Tuesday 25 October 2011

QE or not QE?

Quantitative easing is not the easiest thing to understand, both in how it works and how well it works. It’s even harder to understand why the Bank of England wanted to spend another £75bn on another QE round. But they did, and the Governor defended the decision in Parliament today.
To me, it’s silly. More than that, it’s really silly.

The Bank of England gives banks and other institutions cash in return for certain types of assets they hold (primarily gilts). The banks and institutions are meant to do useful things with that cash, including (hopefully) lending it to businesses and maybe even individuals. Generally however, they use it to make short term financial gains trading in money markets. They already have lots of cash because they are deliberately reducing their size and increasing their capital (to be able to cope with forthcoming losses). They don’t really need more to increase productive lending.

Thinking of QE as a method of boosting the economy is like putting your foot on a car accelerator when someone has cut the cable. There’s no direct connection. It might work (if for example the car is going downhill) but it might not.

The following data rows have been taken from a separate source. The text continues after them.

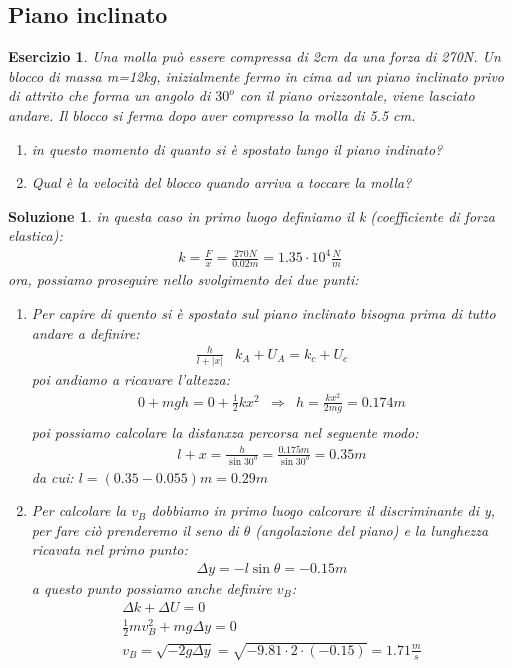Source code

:\documentclass{article}
\newcommand{\abs}[1]{\lvert#1\rvert}
\newtheorem{es}{Esercizio}[section]
\newtheorem{sol}{Soluzione}[section]
\begin{document}
\subsection{Piano inclinato}
\label{sec:pianoinc}

\begin{es}
  Una molla può essere compressa di 2cm da una forza di 270N. Un blocco di massa m=12kg, inizialmente fermo in cima ad un piano inclinato privo di attrito che forma un angolo di $30^o$ con il piano orizzontale, viene lasciato andare. Il blocco si ferma dopo aver compresso la molla di 5.5 cm.
  \begin{enumerate}
  \item in questo momento di quanto si è spostato lungo il piano indinato?
  \item Qual è la velocità del blocco quando arriva a toccare la molla?
  \end{enumerate}
\end{es}
\begin{sol}
  in questa caso in primo luogo definiamo il k (coefficiente di forza elastica):
  \begin{eqnarray*}
    k=\frac{F}{x}=\frac{270N}{0.02m}=1.35\cdot 10^4\frac{N}{m}
  \end{eqnarray*}
  ora, possiamo proseguire nello svolgimento dei due punti:
  \begin{enumerate}
  \item Per capire di quento si è spostato sul piano inclinato bisogna prima di tutto andare a definire:
    \begin{eqnarray*}
      \frac{h}{l+\abs{x}} & k_A+U_A=k_c+U_c
    \end{eqnarray*}
    poi andiamo a ricavare l'altezza:
    \begin{eqnarray*}
      0+mgh=0+\frac{1}{2}kx^2 &\Rightarrow & h=\frac{kx^2}{2mg}=0.174m\\
    \end{eqnarray*}
    poi possiamo calcolare la distanxza percorsa nel seguente modo:
    \begin{eqnarray*}
      l+x=\frac{h}{\sin 30^o}=\frac{0.175m}{\sin 30^o}=0.35m
    \end{eqnarray*}
    da cui: $l=(0.35-0.055)m=0.29m$
  \item Per calcolare la $v_B$ dobbiamo in primo luogo calcorare il discriminante di y, per fare ciò prenderemo il seno di $\theta$ (angolazione del piano) e la lunghezza ricavata nel primo punto:
    \begin{eqnarray*}
      \Delta y=-l\sin\theta=-0.15m
    \end{eqnarray*}
    a questo punto possiamo anche definire $v_B$:
    \begin{eqnarray*}
      \Delta k + \Delta U = 0\\
      \frac{1}{2}mv_B^2+mg\Delta y=0\\
      v_B=\sqrt{-2g\Delta y}=\sqrt{-9.81\cdot 2\cdot (-0.15)}=1.71\frac{m}{s}
    \end{eqnarray*}
  \end{enumerate}
\end{sol}
\end{document}
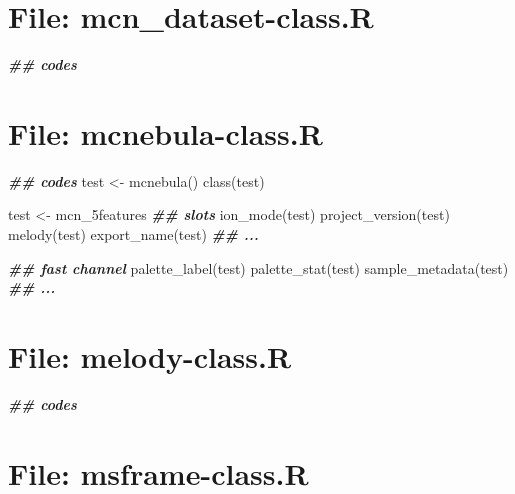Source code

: \documentclass[
]{article}
\newenvironment{Shaded}{\begin{snugshade}}{\end{snugshade}}
\newcommand{\DocumentationTok}[1]{\textcolor[rgb]{0.56,0.35,0.01}{\textbf{\textit{#1}}}}
\newcommand{\FunctionTok}[1]{\textcolor[rgb]{0.00,0.00,0.00}{#1}}
\newcommand{\NormalTok}[1]{#1}
\newcommand{\OtherTok}[1]{\textcolor[rgb]{0.56,0.35,0.01}{#1}}
\begin{document}
\hypertarget{file-mcn_dataset-class.r}{%
\section{File: mcn\_dataset-class.R}\label{file-mcn_dataset-class.r}}

\begin{Shaded}
\begin{Highlighting}[]
\DocumentationTok{\#\# codes}
\end{Highlighting}
\end{Shaded}

\hypertarget{file-mcnebula-class.r}{%
\section{File: mcnebula-class.R}\label{file-mcnebula-class.r}}

\begin{Shaded}
\begin{Highlighting}[]
\DocumentationTok{\#\# codes}
\NormalTok{test }\OtherTok{\textless{}{-}} \FunctionTok{mcnebula}\NormalTok{()}
\FunctionTok{class}\NormalTok{(test)}

\NormalTok{test }\OtherTok{\textless{}{-}}\NormalTok{ mcn\_5features}
\DocumentationTok{\#\# slots}
\FunctionTok{ion\_mode}\NormalTok{(test)}
\FunctionTok{project\_version}\NormalTok{(test)}
\FunctionTok{melody}\NormalTok{(test)}
\FunctionTok{export\_name}\NormalTok{(test)}
\DocumentationTok{\#\# ...}

\DocumentationTok{\#\# \textquotesingle{}fast channel\textquotesingle{}}
\FunctionTok{palette\_label}\NormalTok{(test)}
\FunctionTok{palette\_stat}\NormalTok{(test)}
\FunctionTok{sample\_metadata}\NormalTok{(test)}
\DocumentationTok{\#\# ...}
\end{Highlighting}
\end{Shaded}

\hypertarget{file-melody-class.r}{%
\section{File: melody-class.R}\label{file-melody-class.r}}

\begin{Shaded}
\begin{Highlighting}[]
\DocumentationTok{\#\# codes}
\end{Highlighting}
\end{Shaded}

\hypertarget{file-msframe-class.r}{%
\section{File: msframe-class.R}\label{file-msframe-class.r}}
\end{document}
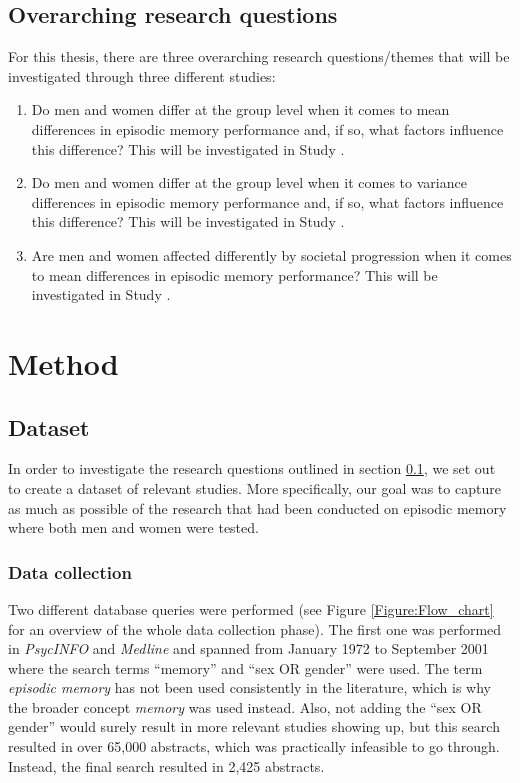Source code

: \subsection{Overarching research questions} \label{Research_questions}

For this thesis, there are three overarching research questions/themes that will be investigated through three different studies:

\begin{enumerate} \item Do men and women differ at the group level when it comes to mean differences in episodic memory performance and, if so, what factors influence this difference? This will be investigated in Study . \item Do men and women differ at the group level when it comes to variance differences in episodic memory performance and, if so, what factors influence this difference? This will be investigated in Study . \item Are men and women affected differently by societal progression when it comes to mean differences in episodic memory performance? This will be investigated in Study . \end{enumerate}

\section{Method} \subsection{Dataset} \label{Dataset}

In order to investigate the research questions outlined in section \ref{Research_questions}, we set out to create a dataset of relevant studies. More specifically, our goal was to capture as much as possible of the research that had been conducted on episodic memory where both men and women were tested.

\subsubsection{Data collection} \label{Data_collection}

Two different database queries were performed (see Figure \ref{Figure:Flow_chart} for an overview of the whole data collection phase). The first one was performed in \emph{PsycINFO} and \emph{Medline} and spanned from January 1972 to September 2001 where the search terms ``memory'' and ``sex OR gender'' were used. The term \emph{episodic memory} has not been used consistently in the literature, which is why the broader concept \emph{memory} was used instead. Also, not adding the ``sex OR gender'' would surely result in more relevant studies showing up, but this search resulted in over 65,000 abstracts, which was practically infeasible to go through. Instead, the final search resulted in 2,425 abstracts.

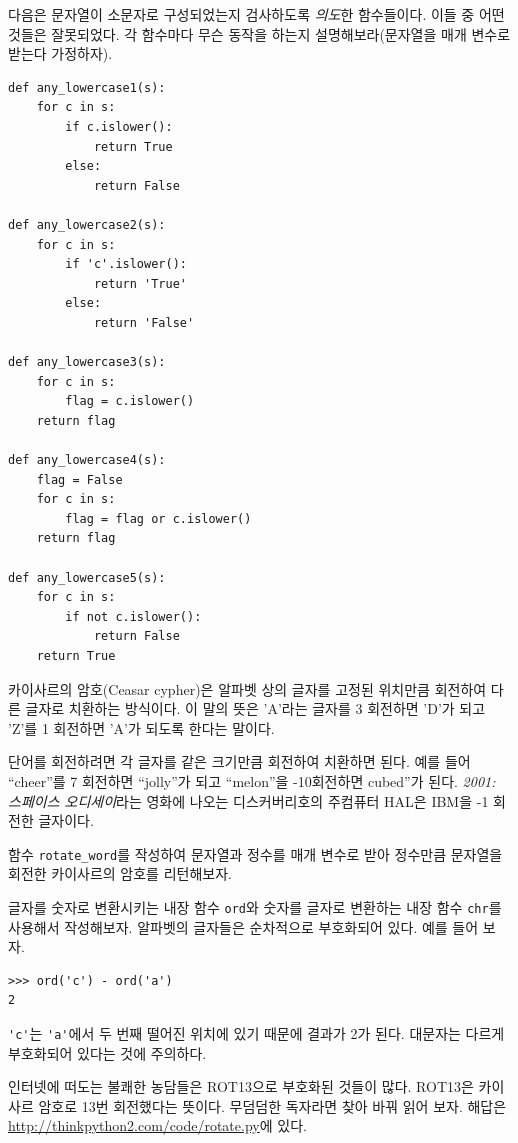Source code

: \documentclass[10pt]{book}
\begin{document}
\begin{exercise}

  다음은 문자열이 소문자로 구성되었는지 검사하도록 {\em 의도}한
  함수들이다.  이들 중 어떤 것들은 잘못되었다.  각 함수마다 무슨 동작을
  하는지 설명해보라(문자열을 매개 변수로 받는다 가정하자).

\begin{verbatim}
def any_lowercase1(s):
    for c in s:
        if c.islower():
            return True
        else:
            return False

def any_lowercase2(s):
    for c in s:
        if 'c'.islower():
            return 'True'
        else:
            return 'False'

def any_lowercase3(s):
    for c in s:
        flag = c.islower()
    return flag

def any_lowercase4(s):
    flag = False
    for c in s:
        flag = flag or c.islower()
    return flag

def any_lowercase5(s):
    for c in s:
        if not c.islower():
            return False
    return True
\end{verbatim}

\end{exercise}


\begin{exercise}

\label{exrotate}
카이사르의 암호(Ceasar cypher)은 알파벳 상의 글자를 고정된 위치만큼 회전하여 다른 글자로 치환하는 방식이다. 이 말의 뜻은 'A'라는 글자를 3 회전하면 'D'가 되고 'Z'를 1 회전하면 'A'가 되도록 한다는 말이다. 

단어를 회전하려면 각 글자를 같은 크기만큼 회전하여 치환하면 된다.  예를
들어 ``cheer''를 7 회전하면 ``jolly''가 되고 ``melon''을 -10회전하면
cubed''가 된다.  {\em 2001: 스페이스 오디세이}라는 영화에 나오는
디스커버리호의 주컴퓨터 HAL은 IBM을 -1 회전한 글자이다.


함수 \verb"rotate_word"를 작성하여 문자열과 정수를 매개 변수로 받아
정수만큼 문자열을 회전한 카이사르의 암호를 리턴해보자.

글자를 숫자로 변환시키는 내장 함수 {\tt ord}와 숫자를 글자로 변환하는 내장 함수 {\tt chr}를 사용해서 작성해보자.  알파벳의 글자들은 순차적으로 부호화되어 있다.  예를 들어 보자. 

\begin{verbatim}
>>> ord('c') - ord('a')
2
\end{verbatim}

\verb"'c'"는 \verb"'a'"에서 두 번째 떨어진 위치에 있기 때문에 결과가
2가 된다.  대문자는 다르게 부호화되어 있다는 것에 주의하다.

인터넷에 떠도는 불쾌한 농담들은 ROT13으로 부호화된 것들이 많다.
ROT13은 카이사르 암호로 13번 회전했다는 뜻이다.  무덤덤한 독자라면 찾아
바꿔 읽어 보자.  해답은 \url{http://thinkpython2.com/code/rotate.py}에
있다.

\end{exercise}
\end{document}
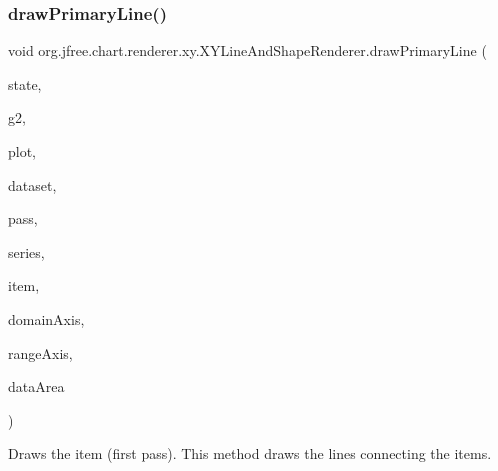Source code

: \subsubsection{\texorpdfstring{draw\+Primary\+Line()}{drawPrimaryLine()}}
{\footnotesize\ttfamily void org.\+jfree.\+chart.\+renderer.\+xy.\+X\+Y\+Line\+And\+Shape\+Renderer.\+draw\+Primary\+Line (\begin{DoxyParamCaption}\item[{\mbox{\hyperlink{classorg_1_1jfree_1_1chart_1_1renderer_1_1xy_1_1_x_y_item_renderer_state}{X\+Y\+Item\+Renderer\+State}}}]{state,  }\item[{Graphics2D}]{g2,  }\item[{\mbox{\hyperlink{classorg_1_1jfree_1_1chart_1_1plot_1_1_x_y_plot}{X\+Y\+Plot}}}]{plot,  }\item[{\mbox{\hyperlink{interfaceorg_1_1jfree_1_1data_1_1xy_1_1_x_y_dataset}{X\+Y\+Dataset}}}]{dataset,  }\item[{int}]{pass,  }\item[{int}]{series,  }\item[{int}]{item,  }\item[{\mbox{\hyperlink{classorg_1_1jfree_1_1chart_1_1axis_1_1_value_axis}{Value\+Axis}}}]{domain\+Axis,  }\item[{\mbox{\hyperlink{classorg_1_1jfree_1_1chart_1_1axis_1_1_value_axis}{Value\+Axis}}}]{range\+Axis,  }\item[{Rectangle2D}]{data\+Area }\end{DoxyParamCaption})\hspace{0.3cm}{\ttfamily [protected]}}

Draws the item (first pass). This method draws the lines connecting the items.


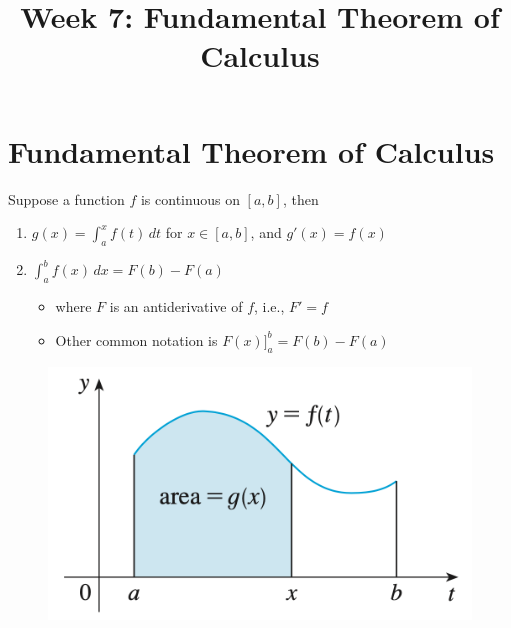 \documentclass[t]{beamer}
\title{Week 7:  Fundamental Theorem of Calculus}
\theoremstyle{plain}
\theoremstyle{definition}
\newcommand{\ds}{\displaystyle}
\newcommand{\dx}{\,dx}
\begin{document}
\frame{\titlepage}

\setcounter{tocdepth}{2}
\frame{\tableofcontents

}



\section{Fundamental Theorem of Calculus}

\begin{frame}
\begin{theorem}
Suppose a function $f$ is continuous on $[a,b]$, then
\begin{enumerate}
\item $g(x)=\ds\int^x_af(t)\,dt$ for $x\in [a,b]$, and $g'(x)=f(x)$
\item $\ds\int_a^bf(x)\dx=F(b)-F(a)$
\begin{itemize}
	\item where $F$ is an antiderivative of $f$,  i.e., $F' = f$
	\item Other common notation is $F(x)\big]_{a}^{b}= F(b) - F(a)$
\end{itemize}
\end{enumerate}
\end{theorem}

\begin{figure}
\begin{center}
\includegraphics[scale=0.27]{fig/ftc0}
\end{center}
\end{figure}

\end{frame}
\end{document}
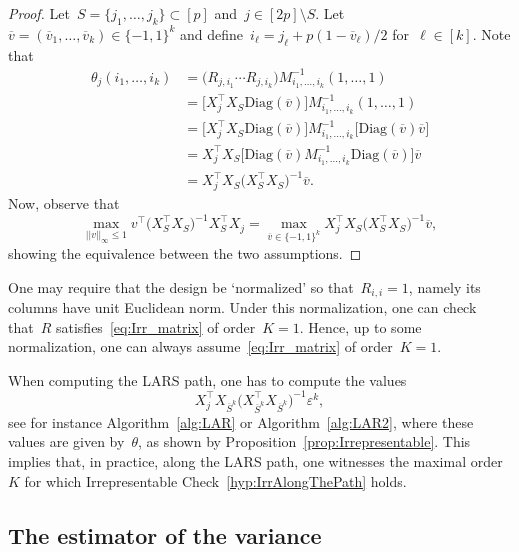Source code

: \documentclass[final,numbib]{imaiai}%
\numberwithin{equation}{section}
\renewcommand{\bar}{\overline}
\def\\bUnif{\text{\bUnif}}
\newcommand{\<}{\langle}
\renewcommand{\>}{\rangle}
\newcommand{\1}{\mathds{1}}
\begin{document}
{\begin{proof}
Let~$S=\{j_1,\ldots,j_k\}\subset[p]$ and~$j\in[2p]\setminus S$.
Let~$\bar v=(\bar v_1,\ldots,\bar v_k)\in\{-1,1\}^k$ and define~$i_\ell = j_\ell+p(1-\bar v_\ell)/2$ for~$\ell\in[k]$.
Note that
\begin{align*}
\theta_j(i_1,\ldots, i_k) &= \big(R_{j,i_1} \cdots R_{j,i_{k}}  \big)M^{-1}_{i_1,\ldots, i_{k}}  
(1, \ldots, 1)\\
&= \Big[X_j^\top X_S\mathrm{Diag}(\bar v)\Big]M^{-1}_{i_1,\ldots, i_{k}}(1, \ldots, 1)\\
&=\Big[  X_j^\top X_S\mathrm{Diag}(\bar v)\Big]M^{-1}_{i_1,\ldots, i_{k}}\Big[\mathrm{Diag}(\bar v)\bar v\Big]\\
&= X_j^\top X_S\Big[\mathrm{Diag}(\bar v)M^{-1}_{i_1,\ldots, i_{k}}\mathrm{Diag}(\bar v)\Big]\bar v\\
&= X_j^\top X_S\big( X_S^\top  X_S\big)^{-1}\bar v.
\end{align*}
Now, observe that 
\[
\max_{||v||_\infty\leq1}v^\top\big( X_S^\top  X_S\big)^{-1} X_S^\top X_j
=\max_{\bar v\in\{-1,1\}^k} X_j^\top X_S\big( X_S^\top  X_S\big)^{-1}\bar v,
\]
showing the equivalence between the two assumptions.
\end{proof}


\begin{remark}
One may require that the design be `normalized' so that~$R_{i,i}=1$, namely its columns have unit Euclidean norm.
Under this normalization, one can check that~$R$ satisfies~\eqref{eq:Irr_matrix} of order~$K=1$.
Hence, up to some normalization, one can always assume~\eqref{eq:Irr_matrix} of order~$K=1$.
\end{remark}

\begin{remark}
When computing the LARS path, one has to compute the values 
\[
X_j^\top X_{\bar S^{k}}\big( X_{\bar S^{k}}^\top  X_{\bar S^{k}}\big)^{-1}\varepsilon^{k},
\] 
see for instance Algorithm~\ref{alg:LAR} or Algorithm~\ref{alg:LAR2}, where these values are given by~$\theta$, as shown by Proposition~\ref{prop:Irrepresentable}.
This implies that, in practice, along the LARS path, one witnesses the maximal order~$K$ for which Irrepresentable Check~\eqref{hyp:IrrAlongThePath} holds.
\end{remark}

\subsection{The estimator of the variance}
\label{sec:var_estimation}

}
\end{document}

We need to improve growth and business confidence. Surveys show that lending to the engine room of the economy, small businesses, is drying up and the pressure on their working capital is damaging confidence and future investment – and employment. This is where action is needed, urgently, and QE does nothing to help.

Some think QE is inflationary; the Bank thinks it won’t be because it thinks we are about to get deflation. There’s also an argument that this isn’t new permanent money in the system because it is buying assets. However, a cynic would say that inflation is one way of reducing the country’s debt burden. They would note that an abnormally large proportion of the Bank’s pension fund assets are in inflation linked instruments; that could be a co-incidence but it probably isn’t.
Inflation is having a bad effect on household discretionary spending and on household confidence. A lack of confidence prevents spending, increases saving and harms the economy. I’d agree that deflation would also be bad, for different reasons, and it’s not definite that QE will create more inflation. But it might, and is that a risk worth taking?

What QE definitely does do is distort gilt yields, it makes them abnormally low. These yields are used in pension calculations and this distortion has two negative effects:
- New pensioners (unless they are lucky enough to be in the public sector or in defined benefit schemes) have to take their pensions when the annuity rates are low. This, other things being equal, gives them a lower income for the rest of their lives
- The deficits in company pension schemes are increased, so companies have to put more money aside to meet the deficit and have less to use productively in helping growth.

These effects are certain. The benefits of QE are not.

Even if there are some benefits, the effort is not being targeted where the economy needs help: working capital for the SME sector so that business confidence can gradually be built up.

So: it’s a lot of money; it has uncertain benefits (the only certain one being that it is increasing banks’ profits and therefore capital*); it may increase inflation; it will damage new pensioners; it will suck cash out of large companies; and it won’t provide help where it’s needed.

That seems really silly to me.

* See my post about predictions for 2011: the banks are being told to do contradictory things but primarily they are being told to increase their capital and reduce risk.